--- EXERCISE DIRECTIONS ---
Go through the data below and return each line where the string "Highly" occurs.

[MATERIALS PROVIDED]

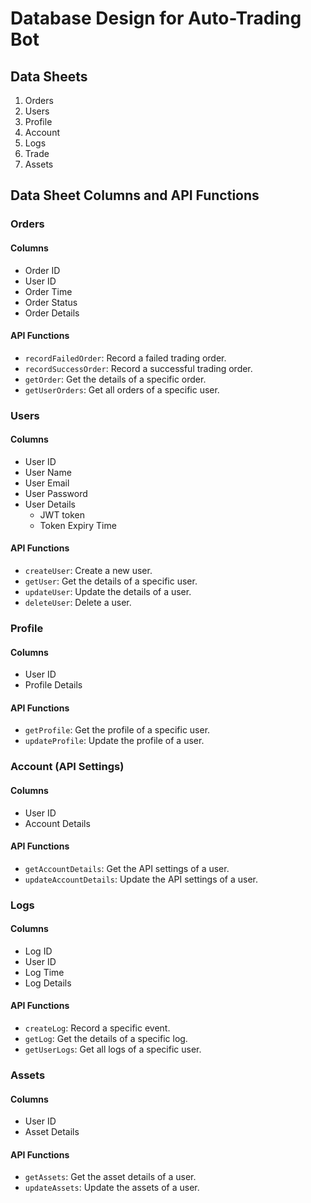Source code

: # Database Design for Auto-Trading Bot

## Data Sheets

1. Orders
2. Users
3. Profile
4. Account
5. Logs
6. Trade
7. Assets

## Data Sheet Columns and API Functions

### Orders

#### Columns

- Order ID
- User ID
- Order Time
- Order Status
- Order Details

#### API Functions

- `recordFailedOrder`: Record a failed trading order.
- `recordSuccessOrder`: Record a successful trading order.
- `getOrder`: Get the details of a specific order.
- `getUserOrders`: Get all orders of a specific user.

### Users

#### Columns

- User ID
- User Name
- User Email
- User Password
- User Details
    - JWT token
    - Token Expiry Time

#### API Functions

- `createUser`: Create a new user.
- `getUser`: Get the details of a specific user.
- `updateUser`: Update the details of a user.
- `deleteUser`: Delete a user.

### Profile

#### Columns

- User ID
- Profile Details

#### API Functions

- `getProfile`: Get the profile of a specific user.
- `updateProfile`: Update the profile of a user.

### Account (API Settings)

#### Columns

- User ID
- Account Details

#### API Functions

- `getAccountDetails`: Get the API settings of a user.
- `updateAccountDetails`: Update the API settings of a user.

### Logs

#### Columns

- Log ID
- User ID
- Log Time
- Log Details

#### API Functions

- `createLog`: Record a specific event.
- `getLog`: Get the details of a specific log.
- `getUserLogs`: Get all logs of a specific user.

### Assets

#### Columns

- User ID
- Asset Details

#### API Functions

- `getAssets`: Get the asset details of a user.
- `updateAssets`: Update the assets of a user.

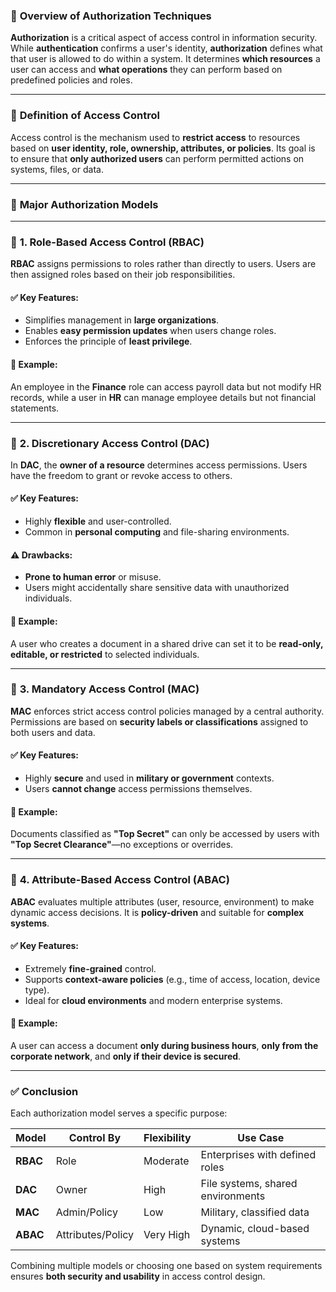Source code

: ### 📌 **Overview of Authorization Techniques**

**Authorization** is a critical aspect of access control in information security. While **authentication** confirms a user's identity, **authorization** defines what that user is allowed to do within a system. It determines **which resources** a user can access and **what operations** they can perform based on predefined policies and roles.

---

### 🔐 **Definition of Access Control**

Access control is the mechanism used to **restrict access** to resources based on **user identity, role, ownership, attributes, or policies**. Its goal is to ensure that **only authorized users** can perform permitted actions on systems, files, or data.

---

### 🧩 **Major Authorization Models**

---

### 🔸 **1. Role-Based Access Control (RBAC)**

**RBAC** assigns permissions to roles rather than directly to users. Users are then assigned roles based on their job responsibilities.

#### ✅ Key Features:

* Simplifies management in **large organizations**.
* Enables **easy permission updates** when users change roles.
* Enforces the principle of **least privilege**.

#### 📌 Example:

An employee in the **Finance** role can access payroll data but not modify HR records, while a user in **HR** can manage employee details but not financial statements.

---

### 🔸 **2. Discretionary Access Control (DAC)**

In **DAC**, the **owner of a resource** determines access permissions. Users have the freedom to grant or revoke access to others.

#### ✅ Key Features:

* Highly **flexible** and user-controlled.
* Common in **personal computing** and file-sharing environments.

#### ⚠️ Drawbacks:

* **Prone to human error** or misuse.
* Users might accidentally share sensitive data with unauthorized individuals.

#### 📌 Example:

A user who creates a document in a shared drive can set it to be **read-only, editable, or restricted** to selected individuals.

---

### 🔸 **3. Mandatory Access Control (MAC)**

**MAC** enforces strict access control policies managed by a central authority. Permissions are based on **security labels or classifications** assigned to both users and data.

#### ✅ Key Features:

* Highly **secure** and used in **military or government** contexts.
* Users **cannot change** access permissions themselves.

#### 📌 Example:

Documents classified as **"Top Secret"** can only be accessed by users with **"Top Secret Clearance"**—no exceptions or overrides.

---

### 🔸 **4. Attribute-Based Access Control (ABAC)**

**ABAC** evaluates multiple attributes (user, resource, environment) to make dynamic access decisions. It is **policy-driven** and suitable for **complex systems**.

#### ✅ Key Features:

* Extremely **fine-grained** control.
* Supports **context-aware policies** (e.g., time of access, location, device type).
* Ideal for **cloud environments** and modern enterprise systems.

#### 📌 Example:

A user can access a document **only during business hours**, **only from the corporate network**, and **only if their device is secured**.

---

### ✅ **Conclusion**

Each authorization model serves a specific purpose:

| Model    | Control By        | Flexibility | Use Case                          |
| -------- | ----------------- | ----------- | --------------------------------- |
| **RBAC** | Role              | Moderate    | Enterprises with defined roles    |
| **DAC**  | Owner             | High        | File systems, shared environments |
| **MAC**  | Admin/Policy      | Low         | Military, classified data         |
| **ABAC** | Attributes/Policy | Very High   | Dynamic, cloud-based systems      |

Combining multiple models or choosing one based on system requirements ensures **both security and usability** in access control design.
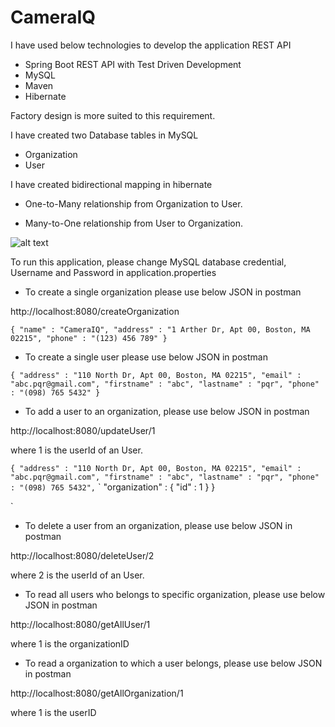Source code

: # CameraIQ

I have used below technologies to develop the application REST API

* Spring Boot REST API with Test Driven Development
* MySQL
* Maven
* Hibernate

Factory design is more suited to this requirement.

I have created two Database tables in MySQL

* Organization
* User

I have created bidirectional mapping in hibernate

* One-to-Many relationship from Organization to User.

* Many-to-One relationship from User to Organization.




![alt text](https://user-images.githubusercontent.com/46467710/67491976-bddb0500-f643-11e9-8e07-f504315466e0.png)

To run this application, please change MySQL database credential, Username and Password in application.properties

* To create a single organization please use below JSON in postman

http://localhost:8080/createOrganization

`
{
	"name" : "CameraIQ",
	"address" : "1 Arther Dr, Apt 00, Boston, MA 02215",
	"phone" : "(123) 456 789"
}
`

* To create a single user please use below JSON in postman

`
{
	"address" : "110 North Dr, Apt 00, Boston, MA 02215",
	"email" : "abc.pqr@gmail.com",
	"firstname" : "abc",
	"lastname" : "pqr",
	"phone" : "(098) 765 5432"
}
`

* To add a user to an organization, please use below JSON in postman

http://localhost:8080/updateUser/1

where 1 is the userId of an User.

`
{
	"address" : "110 North Dr, Apt 00, Boston, MA 02215",
	"email" : "abc.pqr@gmail.com",
	"firstname" : "abc",
	"lastname" : "pqr",
	"phone" : "(098) 765 5432",
	`
	`
	"organization" :
	{
			"id" : 1
	}
}

`

* To delete a user from an organization, please use below JSON in postman

http://localhost:8080/deleteUser/2

where 2 is the userId of an User.

* To read all users who belongs to specific organization, please use below JSON in postman

http://localhost:8080/getAllUser/1

where 1 is the organizationID

* To read a organization to which a user belongs, please use below JSON in postman

http://localhost:8080/getAllOrganization/1

where 1 is the userID
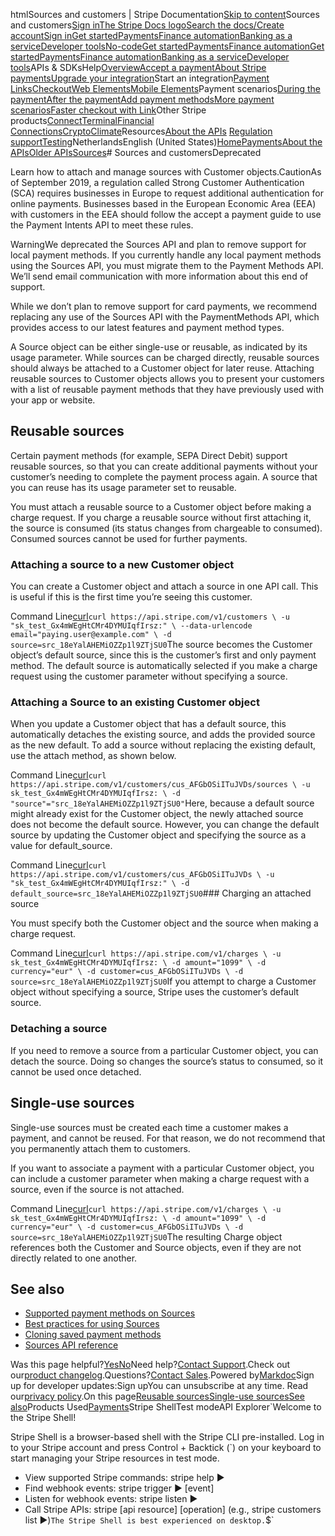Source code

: htmlSources and customers | Stripe Documentation[Skip to content](#main-content)Sources and customers[Sign in](https://dashboard.stripe.com/login?redirect=https%3A%2F%2Fdocs.stripe.com%2Fsources%2Fcustomers)[The Stripe Docs logo](/)[Search the docs/](#)[Create account](https://dashboard.stripe.com/register)[Sign in](https://dashboard.stripe.com/login?redirect=https%3A%2F%2Fdocs.stripe.com%2Fsources%2Fcustomers)[Get started](/get-started)[Payments](/payments)[Finance automation](/finance-automation)[Banking as a service](/financial-services)[Developer tools](/development)[No-code](/no-code)[Get started](/get-started)[Payments](/payments)[Finance automation](/finance-automation)[](#)[Get started](/get-started)[Payments](/payments)[Finance automation](/finance-automation)[Banking as a service](/financial-services)[Developer tools](/development)[](#)APIs & SDKsHelp[Overview](/docs/payments)[Accept a payment](#)[About Stripe payments](#)[Upgrade your integration](/docs/payments/upgrades)Start an integration[Payment Links](#)[Checkout](#)[Web Elements](#)[Mobile Elements](#)Payment scenarios[During the payment](#)[After the payment](#)[Add payment methods](#)[More payment scenarios](#)[Faster checkout with Link](#)Other Stripe products[Connect](#)[Terminal](#)[Financial Connections](#)[Crypto](#)[Climate](#)Resources[About the APIs](#)
[Regulation support](#)[Testing](/docs/testing)NetherlandsEnglish (United States)[](#)[](#)[Home](/docs)[Payments](/docs/payments)[About the APIs](/docs/payments-api/tour)[Older APIs](/docs/payments/older-apis)[Sources](/docs/sources)# Sources and customersDeprecated

Learn how to attach and manage sources with Customer objects.CautionAs of September 2019, a regulation called Strong Customer Authentication (SCA) requires businesses in Europe to request additional authentication for online payments. Businesses based in the European Economic Area (EEA) with customers in the EEA should follow the accept a payment guide to use the Payment Intents API to meet these rules.

WarningWe deprecated the Sources API and plan to remove support for local payment methods. If you currently handle any local payment methods using the Sources API, you must migrate them to the Payment Methods API. We’ll send email communication with more information about this end of support.

While we don’t plan to remove support for card payments, we recommend replacing any use of the Sources API with the PaymentMethods API, which provides access to our latest features and payment method types.

A Source object can be either single-use or reusable, as indicated by its usage parameter. While sources can be charged directly, reusable sources should always be attached to a Customer object for later reuse. Attaching reusable sources to Customer objects allows you to present your customers with a list of reusable payment methods that they have previously used with your app or website.

## Reusable sources

Certain payment methods (for example, SEPA Direct Debit) support reusable sources, so that you can create additional payments without your customer’s needing to complete the payment process again. A source that you can reuse has its usage parameter set to reusable.

You must attach a reusable source to a Customer object before making a charge request. If you charge a reusable source without first attaching it, the source is consumed (its status changes from chargeable to consumed). Consumed sources cannot be used for further payments.

### Attaching a source to a new Customer object

You can create a Customer object and attach a source in one API call. This is useful if this is the first time you’re seeing this customer.

Command Line[curl](#)`curl https://api.stripe.com/v1/customers \
  -u "sk_test_Gx4mWEgHtCMr4DYMUIqfIrsz:" \
  --data-urlencode email="paying.user@example.com" \
  -d source=src_18eYalAHEMiOZZp1l9ZTjSU0`The source becomes the Customer object’s default source, since this is the customer’s first and only payment method. The default source is automatically selected if you make a charge request using the customer parameter without specifying a source.

### Attaching a Source to an existing Customer object

When you update a Customer object that has a default source, this automatically detaches the existing source, and adds the provided source as the new default. To add a source without replacing the existing default, use the attach method, as shown below.

Command Line[curl](#)`curl https://api.stripe.com/v1/customers/cus_AFGbOSiITuJVDs/sources \
  -u sk_test_Gx4mWEgHtCMr4DYMUIqfIrsz: \
  -d "source"="src_18eYalAHEMiOZZp1l9ZTjSU0"`Here, because a default source might already exist for the Customer object, the newly attached source does not become the default source. However, you can change the default source by updating the Customer object and specifying the source as a value for default_source.

Command Line[curl](#)`curl https://api.stripe.com/v1/customers/cus_AFGbOSiITuJVDs \
  -u "sk_test_Gx4mWEgHtCMr4DYMUIqfIrsz:" \
  -d default_source=src_18eYalAHEMiOZZp1l9ZTjSU0`### Charging an attached source

You must specify both the Customer object and the source when making a charge request.

Command Line[curl](#)`curl https://api.stripe.com/v1/charges \
  -u sk_test_Gx4mWEgHtCMr4DYMUIqfIrsz: \
  -d amount="1099" \
  -d currency="eur" \
  -d customer=cus_AFGbOSiITuJVDs \
  -d source=src_18eYalAHEMiOZZp1l9ZTjSU0`If you attempt to charge a Customer object without specifying a source, Stripe uses the customer’s default source.

### Detaching a source

If you need to remove a source from a particular Customer object, you can detach the source. Doing so changes the source’s status to consumed, so it cannot be used once detached.

## Single-use sources

Single-use sources must be created each time a customer makes a payment, and cannot be reused. For that reason, we do not recommend that you permanently attach them to customers.

If you want to associate a payment with a particular Customer object, you can include a customer parameter when making a charge request with a source, even if the source is not attached.

Command Line[curl](#)`curl https://api.stripe.com/v1/charges \
  -u sk_test_Gx4mWEgHtCMr4DYMUIqfIrsz: \
  -d amount="1099" \
  -d currency="eur" \
  -d customer=cus_AFGbOSiITuJVDs \
  -d source=src_18eYalAHEMiOZZp1l9ZTjSU0`The resulting Charge object references both the Customer and Source objects, even if they are not directly related to one another.

## See also

- [Supported payment methods on Sources](/sources)
- [Best practices for using Sources](/sources/best-practices)
- [Cloning saved payment methods](/connect/cloning-customers-across-accounts)
- [Sources API reference](/api#sources)

Was this page helpful?[Yes](#)[No](#)Need help?[Contact Support](https://support.stripe.com/).Check out our[product changelog](https://stripe.com/blog/changelog).Questions?[Contact Sales](https://stripe.com/contact/sales).Powered by[Markdoc](https://markdoc.dev)Sign up for developer updates:Sign upYou can unsubscribe at any time. Read our[privacy policy](https://stripe.com/privacy).On this page[Reusable sources](#reusable-sources)[Single-use sources](#single-use-sources)[See also](#see-also)Products Used[Payments](/payments)Stripe ShellTest modeAPI Explorer[](https://stripe.com/docs/stripe-cli#install)`Welcome to the Stripe Shell!

Stripe Shell is a browser-based shell with the Stripe CLI pre-installed. Log in to your
Stripe account and press Control + Backtick (`) on your keyboard to start managing your Stripe
resources in test mode.

- View supported Stripe commands: stripe help ▶️
- Find webhook events: stripe trigger ▶️ [event]
- Listen for webhook events: stripe listen ▶
- Call Stripe APIs: stripe [api resource] [operation] (e.g., stripe customers list ▶️)`The Stripe Shell is best experienced on desktop.`$`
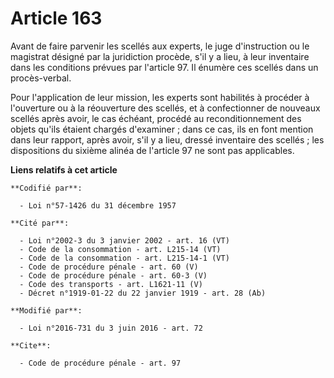 # Article 163

Avant de faire parvenir les scellés aux experts, le juge d'instruction ou le magistrat désigné par la juridiction procède,
s'il y a lieu, à leur inventaire dans les conditions prévues par l'article 97. Il énumère ces scellés dans un procès-verbal. 

Pour l'application de leur mission, les experts sont habilités à procéder à l'ouverture ou à la réouverture des scellés, et à
confectionner de nouveaux scellés après avoir, le cas échéant, procédé au reconditionnement des objets qu'ils étaient chargés
d'examiner ; dans ce cas, ils en font mention dans leur rapport, après avoir, s'il y a lieu, dressé inventaire des scellés ;
les dispositions du sixième alinéa de l'article 97 ne sont pas applicables.

**Liens relatifs à cet article**

	**Codifié par**:

	  - Loi n°57-1426 du 31 décembre 1957

	**Cité par**:

	  - Loi n°2002-3 du 3 janvier 2002 - art. 16 (VT)
	  - Code de la consommation - art. L215-14 (VT)
	  - Code de la consommation - art. L215-14-1 (VT)
	  - Code de procédure pénale - art. 60 (V)
	  - Code de procédure pénale - art. 60-3 (V)
	  - Code des transports - art. L1621-11 (V)
	  - Décret n°1919-01-22 du 22 janvier 1919 - art. 28 (Ab)

	**Modifié par**:

	  - Loi n°2016-731 du 3 juin 2016 - art. 72

	**Cite**:

	  - Code de procédure pénale - art. 97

[/MATERIALS PROVIDED]

--- YOUR SOLUTION ---
* Highly **flexible** and user-controlled.
* Highly **secure** and used in **military or government** contexts.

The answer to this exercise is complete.